Digital, dynamic and passionate
*This does not mean compulsory Facebook/Twitter accounts for everyone.
- Digital – Making use of new and recent communications technologies to deal with the challenges we face, while maintaining a human safety net for those that cannot or choose not to use the internet/social media.
- Dynamic – movement with a continuous direction, and implies trying new things out – even ones that make us feel a little uncomfortable at first
- Passionate – implies doing things with energy and effort
Cambridge as a city has the potential to make far better use of digital and social media in support of making the city great. But…
Digital alone won’t make Cambridge great
You can’t just set up a social media page and say ‘Done it!’ All you’ll get is a social media page that no one uses or goes to. Hence the ‘dynamic’ bit. Digital for a purpose, where you have some idea of where it’s going to take you. It’s not a case of having a social media page for the sake of it. Dynamic also means continuous. The ‘one off’ actions need to be connected to something that happened before and something that is going to happen afterwards. For example, before setting up a social media page, have you done some planning? After setting up your social media page, what is your next action?
This also means we need to think about what digital learning in the community looks like, because in my experience there are too many gaps. (See this blogpost for more on this).

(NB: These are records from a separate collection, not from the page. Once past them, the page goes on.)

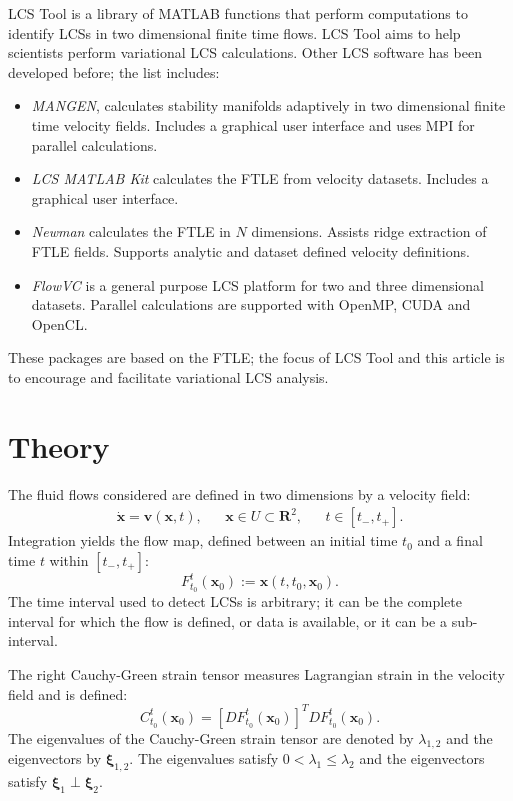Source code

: \documentclass{article}
\newcommand{\reals}{\mathbf R}
\begin{document}
LCS Tool is a library of MATLAB functions that perform computations to identify LCSs in two dimensional finite time flows. LCS Tool aims to help scientists perform variational LCS calculations. Other LCS software has been developed before; the list includes:
\begin{itemize}
\item \emph{MANGEN}\parencite{lekien03:_time}, calculates stability manifolds adaptively in two dimensional finite time velocity fields. Includes a graphical user interface and uses MPI for parallel calculations.
\item \emph{LCS MATLAB Kit}\parencite{dabiri09:_lmk} calculates the FTLE from velocity datasets. Includes a graphical user interface.
\item \emph{Newman}\parencite{toit10:_trans} calculates the FTLE in $N$ dimensions. Assists ridge extraction of FTLE fields. Supports analytic and dataset defined velocity definitions.
\item \emph{FlowVC}\parencite{shadden10:_flowvc} is a general purpose LCS platform for two and three dimensional datasets. Parallel calculations are supported with Open\-MP, CUDA and OpenCL.
\end{itemize}
These packages are based on the FTLE; the focus of LCS Tool and this article is to encourage and facilitate variational LCS analysis.

\section{Theory}

The fluid flows considered are defined in two dimensions by a velocity field:
\begin{align*}
\dot{\boldsymbol x} = \boldsymbol v(\boldsymbol x,t), && \boldsymbol x \in U \subset \reals^2, && t \in [t_-,t_+].
\end{align*}
Integration yields the flow map, defined between an initial time $t_0$ and a final time $t$ within $[t_-,t_+]$:
\[
F_{t_0}^t(\boldsymbol x_0) := \boldsymbol x(t,t_0,\boldsymbol x_0).
\]
The time interval used to detect LCSs is arbitrary; it can be the complete interval for which the flow is defined, or data is available, or it can be a sub-interval.

The right Cauchy-Green strain tensor measures Lagrangian strain in the velocity field and is defined:
\[
C_{t_0}^t(\boldsymbol x_0) = \left[D F_{t_0}^t(\boldsymbol x_0)\right]^T D F_{t_0}^t(\boldsymbol x_0).
\]
The eigenvalues of the Cauchy-Green strain tensor are denoted by $\lambda_{1,2}$ and the eigenvectors by $\boldsymbol \xi_{1,2}$. The eigenvalues satisfy $0 < \lambda_1 \leq \lambda_2$ and the eigenvectors satisfy $\boldsymbol \xi_1 \perp \boldsymbol \xi_2$.
\end{document}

Learning as a ‘default’ setting
It almost goes without saying given Cambridge’s global brand. In this context, I am thinking far beyond qualifications and certificates. I’m thinking about a culture change – one that is perhaps very different from the institutionalised learning of the education system. By this I mean:
- We must allow ourselves to make mistakes and not beat ourselves up about them
- We must allow ourselves to fail and get things wrong – and not be condemned when that happens
- We must allow others the time and space to try things out in the knowledge that they may not work
- We must allow ourselves to say sorry – and accept honest apologies.

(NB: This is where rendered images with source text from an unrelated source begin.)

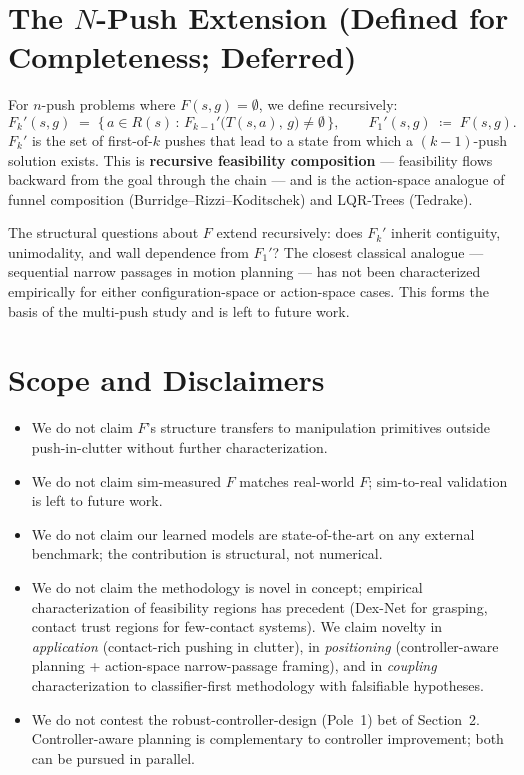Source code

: \documentclass[11pt]{article}
\begin{document}
\section{The $N$-Push Extension (Defined for Completeness; Deferred)}\label{sec:npush}

For $n$-push problems where $F(s, g) = \emptyset$, we define recursively:
\[
  F_k'(s, g) \;=\; \{\,a \in R(s) \,:\, F_{k-1}'\big(T(s, a),\, g\big) \neq \emptyset\,\},
  \qquad F_1'(s, g) \;\coloneqq\; F(s, g).
\]
$F_k'$ is the set of first-of-$k$ pushes that lead to a state from which a
$(k-1)$-push solution exists. This is \textbf{recursive feasibility
composition} --- feasibility flows backward from the goal through the chain
--- and is the action-space analogue of funnel composition
(Burridge--Rizzi--Koditschek) and LQR-Trees (Tedrake).

The structural questions about $F$ extend recursively: does $F_k'$ inherit
contiguity, unimodality, and wall dependence from $F_1'$? The closest
classical analogue --- sequential narrow passages in motion planning --- has
not been characterized empirically for either configuration-space or
action-space cases. This forms the basis of the multi-push study and is left
to future work.

\section{Scope and Disclaimers}

\begin{itemize}[leftmargin=2em,itemsep=0pt]
  \item We do not claim $F$'s structure transfers to manipulation primitives
        outside push-in-clutter without further characterization.
  \item We do not claim sim-measured $F$ matches real-world $F$; sim-to-real
        validation is left to future work.
  \item We do not claim our learned models are state-of-the-art on any
        external benchmark; the contribution is structural, not numerical.
  \item We do not claim the methodology is novel in concept; empirical
        characterization of feasibility regions has precedent (Dex-Net for
        grasping, contact trust regions for few-contact systems). We claim
        novelty in \emph{application} (contact-rich pushing in clutter), in
        \emph{positioning} (controller-aware planning + action-space
        narrow-passage framing), and in \emph{coupling} characterization to
        classifier-first methodology with falsifiable hypotheses.
  \item We do not contest the robust-controller-design (Pole~1) bet of
        Section~2. Controller-aware planning is complementary to controller
        improvement; both can be pursued in parallel.
\end{itemize}
\end{document}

What matters with the above three is that we learn from what happens and work out what is going to be different as a result. Because if we don’t make changes after acknowledging things went wrong, we risk making the same mistakes again.
Energy and enthusiasm
Of which at times I have far too much – combined with a very short attention span. At other times, my brain is completely zapped – the trials of my mental health issues.
Energy and enthusiasm will only get you so far, and if misdirected will either annoy the very people you want to work with, lead to ‘burnout’ or frustration and disillusion. I’ve experienced all of these on several occasions, and none are particularly pleasant. Hence we need to ask ourselves what the most effective way is of channelling the positives into something that has a real impact. Year 9 students at Parkside Coleridge managed this in March 2014, succeeding by lunchtime where I had failed in over 2 years of campaigning. It can be done.